NOTE: The C++ shape functions are an intermediate step until the shape dialect
is more full-fledged, at which point the C++ functions should become the
exceptional case.
## Testing
Shape inference is currently tested alongside type inference by
`TestReturnTypeDriver` in the test dialect. The driver performs two checks:
1. Verification that the return types specified matches the infered types. This
explicit check will be removed and made part of Op verificaton instead.

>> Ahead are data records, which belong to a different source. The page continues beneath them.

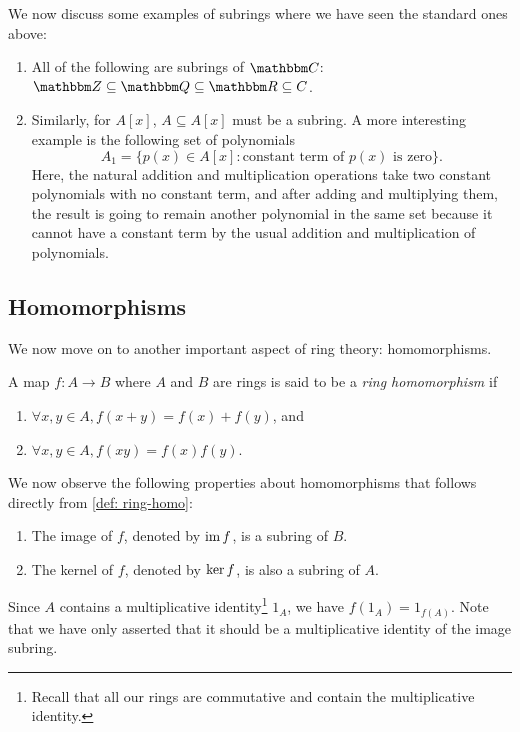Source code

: \begin{example}
    We now discuss some examples of subrings where we have seen the standard ones above:
    \begin{enumerate}
        \item All of the following are subrings of ${\C}$: ${\Z} \subseteq {\Q} \subseteq {\R} \subseteq C$.
        \item Similarly, for $A[x]$, $A \subseteq A[x]$ must be a subring. A more interesting example is the following set of polynomials
        \[A_{1}=\{p(x) \in A[x]\colon \text{constant term of $p(x)$ is zero}\}.\]
        Here, the natural addition and multiplication operations take two constant polynomials with no constant term, and after adding and multiplying them, the result is going to remain another polynomial in the same set because it cannot have a constant term by the usual addition and multiplication of polynomials. 
    \end{enumerate}
    
\end{example} 

\subsection{Homomorphisms}
We now move on to another important aspect of ring theory: homomorphisms. 
\begin{definition}
    \label{def: ring-homo}
    A map $f: A \rightarrow B$ where $A$ and $B$ are rings is said to be a {\it ring homomorphism} if 
    \begin{enumerate}
        \item $\forall x, y \in A, f(x+y)=f(x)+f(y)$, and
        \item $\forall x, y \in A, f(x y)=f(x) f(y)$.
    \end{enumerate}
\end{definition}
\begin{observation}
We now observe the following properties about homomorphisms that follows directly from \cref{def: ring-homo}:
    \begin{enumerate}
        \item\label{item: homo-1} The image of $f$, denoted by $\operatorname{\text{im\/}}{f}$, is a subring of $B$.
        \item\label{item: homo-2} The kernel of $f$, denoted by $\operatorname{\text{ker\/}}{f}$,
        is also a subring of $A$.
    \end{enumerate} 
\end{observation}
Since $A$ contains a multiplicative identity\footnote{Recall that all our rings are commutative and contain the multiplicative identity.} $1_A$, we have $f\left(1_{A}\right)=1_{f(A)}$. Note that we have only asserted that it should be a multiplicative identity of the image subring.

2. Test the creation of Ops without specifying the return type explicitly in
function `testCreateFunctions` by creating new binary Ops (Op classes
specified in `TestReturnTypeDriver`) using 1) all operands to
`testCreateFunctions` as both operands, and 2) using combinations of input
operands of the function.
## WIP/Future considerations
Shape functions are determined by attributes and could be arbitrarily
complicated with a wide-range of specification possibilities. Equality
relationships are common (e.g., the elemental type of the output matches the
primitive type of the inputs, both inputs have exactly the same type [primitive
type and shape]) and so these should be easy to specify. Algebraic relationships
would also be common (e.g., a concat of `[n,m]` and `[n,m]` matrix along axis 0
is `[n+n, m]` matrix), while some ops only have defined shapes under certain
cases (e.g., matrix multiplication of `[a,b]` and `[c,d]` is only defined if `b
== c`).
Instead of specifying an additional mechanism to specify a shape transfer
function, the reference implementation of the operation will be used to derive
the shape function. The reference implementation is general and can support the
arbitrary computations needed to specify output shapes.